Subnet (mathematics)

In topology and related areas of mathematics, a subnet is a generalization of the concept of subsequence to the case of nets. The definition is not completely straightforward, but is designed to allow as many theorems about subsequences to generalize to nets as possible.

There are three non-equivalent definitions of "subnet". The first definition of a subnet was introduced by John L. Kelley in 1955[1] and later, Stephen Willard introduced his own (non-equivalent) variant of Kelley's definition in 1970.[1] Subnets in the sense of Willard and subnets in the sense of Kelley are the most commonly used definitions of "subnet"[1] but they are each not equivalent to the concept of "subordinate filter", which is the analog of "subsequence" for filters (they are not equivalent in the sense that there exist subordinate filters on $X=\mathbb {N}$ whose filter/subordinate–filter relationship cannot be described in terms of the corresponding net/subnet relationship).
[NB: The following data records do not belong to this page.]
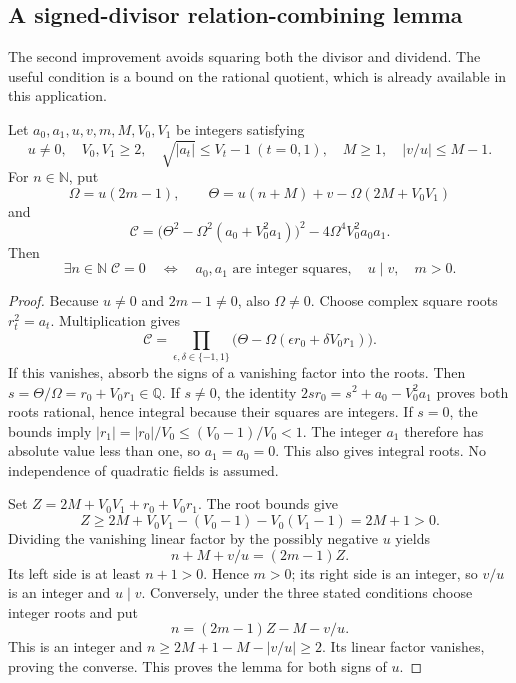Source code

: \subsection{A signed-divisor relation-combining lemma}

The second improvement avoids squaring both the divisor and dividend.
The useful condition is a bound on the rational quotient, which is already
available in this application.

\begin{lemma}
\label{lem:signed-divisor-combiner}
Let $a_0,a_1,u,v,m,M,V_0,V_1$ be integers satisfying
\[
 u\ne0,\quad V_0,V_1\ge2,\quad
 \sqrt{|a_t|}\le V_t-1\ (t=0,1),\quad
 M\ge1,\quad |v/u|\le M-1.
\]
For $n\in\mathbb N$, put
\[
 \Omega=u(2m-1),\qquad
 \Theta=u(n+M)+v-\Omega(2M+V_0V_1)
\]
and
\[
 \mathcal C=
 \bigl(\Theta^2-\Omega^2(a_0+V_0^2a_1)\bigr)^2
                  -4\Omega^4V_0^2a_0a_1.
\]
Then
\[
 \exists n\in\mathbb N\;\mathcal C=0
 \quad\Longleftrightarrow\quad
 a_0,a_1\text{ are integer squares},\quad u\mid v,\quad m>0.
\]
\end{lemma}
\begin{proof}
Because $u\ne0$ and $2m-1\ne0$, also $\Omega\ne0$.
Choose complex square roots $r_t^2=a_t$. Multiplication gives
\[
 \mathcal C=
 \prod_{\epsilon,\delta\in\{-1,1\}}
       \bigl(\Theta-\Omega(\epsilon r_0+\delta V_0r_1)\bigr).
\]
If this vanishes, absorb the signs of a vanishing factor into the roots.
Then $s=\Theta/\Omega=r_0+V_0r_1\in\mathbb Q$. If $s\ne0$, the identity
$2sr_0=s^2+a_0-V_0^2a_1$ proves both roots rational, hence integral
because their squares are integers. If $s=0$, the bounds imply
$|r_1|=|r_0|/V_0\le(V_0-1)/V_0<1$. The integer $a_1$ therefore has
absolute value less than one, so $a_1=a_0=0$. This also gives integral
roots. No independence of quadratic fields is assumed.

Set $Z=2M+V_0V_1+r_0+V_0r_1$. The root bounds give
\[
 Z\ge2M+V_0V_1-(V_0-1)-V_0(V_1-1)=2M+1>0.
\]
Dividing the vanishing linear factor by the possibly negative $u$ yields
\[
 n+M+v/u=(2m-1)Z.
\]
Its left side is at least $n+1>0$. Hence $m>0$; its right side is an
integer, so $v/u$ is an integer and $u\mid v$.
Conversely, under the three stated conditions choose integer roots and put
\[
 n=(2m-1)Z-M-v/u.
\]
This is an integer and
$n\ge2M+1-M-|v/u|\ge2$. Its linear factor vanishes, proving the
converse. This proves the lemma for both signs of $u$.
\end{proof}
A third definition of "subnet" (not equivalent to those given by Kelley or Willard) that is equivalent to the concept of "subordinate filter" was introduced independently by Smiley (1957), Aarnes and Andenaes (1972), Murdeshwar (1983), and possibly others, although it is not often used.[1]
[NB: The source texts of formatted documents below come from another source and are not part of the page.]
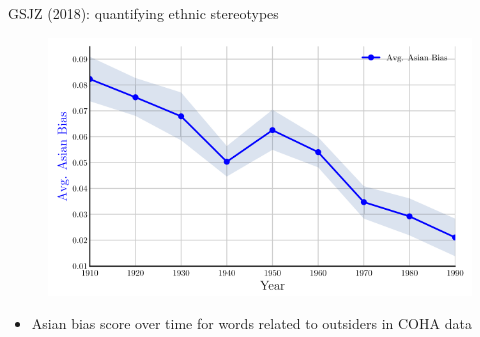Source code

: \documentclass[usenames,dvipsnames,english]{beamer}
\begin{document}
\begin{frame}{GSJZ (2018): quantifying ethnic stereotypes}
\begin{figure}
    \centering
    \includegraphics[scale = 0.6]{Images/gsjz_quantify5.png}
\end{figure}
\begin{itemize}
    \item {\small Asian bias score over time for words related to outsiders in COHA data}
\end{itemize}
\end{frame}
\end{document}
This article discusses the definition due to Stephen Willard (the other definitions are described in the article Filters in topology#Subnets).

Definitions

If $x_{\bullet }=\left(x_{a}\right)_{a\in A}$ and $y_{\bullet }=\left(y_{b}\right)_{b\in B}$ are nets from directed sets $A$ and $B$ respectively, then $y_{\bullet }$ is said to be a subnet of $x_{\bullet }$ (in the sense of Willard or a Willard–subnet) if there exists a monotone final function

h:B\to A

such that

y_{b}=x_{h(b)}\qquad {\text{ for all }}b\in B.

A function $h:B\to A$ is monotone if $b\leq c$ implies $h(b)\leq h(c)$ and it is called final if its image is cofinal in $A$ —that is, for every $a\in A$ there exists a $b\in B$ such that $h(b)\geq a.$ [note 1]

Applications

The definition generalizes some key theorems about subsequences:

A net $x_{\bullet }$ converges to $x$ if and only if every subnet of $x_{\bullet }$ converges to $x.$
A net $x_{\bullet }$ has a cluster point $y$ if and only if it has a subnet $y_{\bullet }$ that converges to $y$
A topological space $X$ is compact if and only if every net in $X$ has a convergent subnet (see net for a proof).
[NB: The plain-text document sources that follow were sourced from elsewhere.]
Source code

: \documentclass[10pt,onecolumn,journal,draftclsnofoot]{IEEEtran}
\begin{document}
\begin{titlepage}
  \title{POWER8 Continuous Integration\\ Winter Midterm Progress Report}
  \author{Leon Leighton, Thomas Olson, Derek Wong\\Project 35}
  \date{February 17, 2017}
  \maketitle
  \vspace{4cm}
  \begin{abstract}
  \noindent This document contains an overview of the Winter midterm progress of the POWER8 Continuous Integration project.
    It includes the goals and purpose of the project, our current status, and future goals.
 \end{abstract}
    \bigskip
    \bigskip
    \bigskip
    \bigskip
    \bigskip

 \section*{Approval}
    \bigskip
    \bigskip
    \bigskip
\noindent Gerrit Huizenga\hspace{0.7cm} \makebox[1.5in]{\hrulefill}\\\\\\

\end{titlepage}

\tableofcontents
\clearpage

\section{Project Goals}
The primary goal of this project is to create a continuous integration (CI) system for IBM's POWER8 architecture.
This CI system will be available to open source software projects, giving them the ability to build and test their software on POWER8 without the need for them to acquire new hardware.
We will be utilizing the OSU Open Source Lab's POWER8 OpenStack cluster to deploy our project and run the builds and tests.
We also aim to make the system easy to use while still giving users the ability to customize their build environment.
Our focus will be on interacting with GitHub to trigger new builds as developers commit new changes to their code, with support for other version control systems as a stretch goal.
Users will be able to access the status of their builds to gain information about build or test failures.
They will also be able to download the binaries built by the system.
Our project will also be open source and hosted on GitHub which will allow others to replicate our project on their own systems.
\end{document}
A seemingly more natural definition of a subnet would be to require $B$ to be a cofinal subset of $A$ and that $h$ be the identity map. This concept, known as a cofinal subnet, turns out to be inadequate. For example, the second theorem above fails for the Tychonoff plank if we restrict ourselves to cofinal subnets.

While a sequence is a net, a sequence has subnets that are not subsequences. For example the net $(1,1,2,3,4,\ldots )$ is a subnet of the net $(1,2,3,4,\ldots ).$ The key difference is that subnets can use the same point in the net multiple times and the indexing set of the subnet can have much larger cardinality. Using the more general definition where we do not require monotonicity, a sequence is a subnet of a given sequence, if and only if it can be obtained from some subsequence by repeating its terms and reordering them.[2]

Notes

Some authors use a slightly more general definition of a subnet. In this definition, the map $h$ is required to satisfy the condition: For every $a\in A$ there exists a $b_{0}\in B$ such that $h(b)\geq a$ whenever $b\geq b_{0}.$ Such a map is final but not necessarily monotone.

Citations

Schechter 1996, pp. 157–168.
Gähler, Werner (1977). Grundstrukturen der Analysis I. Akademie-Verlag, Berlin., Satz 2.8.3, p. 81

References

Engelking, Ryszard (1989). General Topology. Heldermann Verlag, Berlin. ISBN 3885380064.
Kelley, John L. (1991). General Topology. Springer. ISBN 3540901256.
Runde, Volker (2005). A Taste of Topology. Springer. ISBN 978-0387-25790-7.
Schechter, Eric (1996). Handbook of Analysis and Its Foundations. San Diego, CA: Academic Press. ISBN 978-0-12-622760-4. OCLC 175294365.
Willard, Stephen (2004) [1970]. General Topology (First ed.). Mineola, N.Y.: Dover Publications. ISBN 978-0-486-43479-7. OCLC 115240.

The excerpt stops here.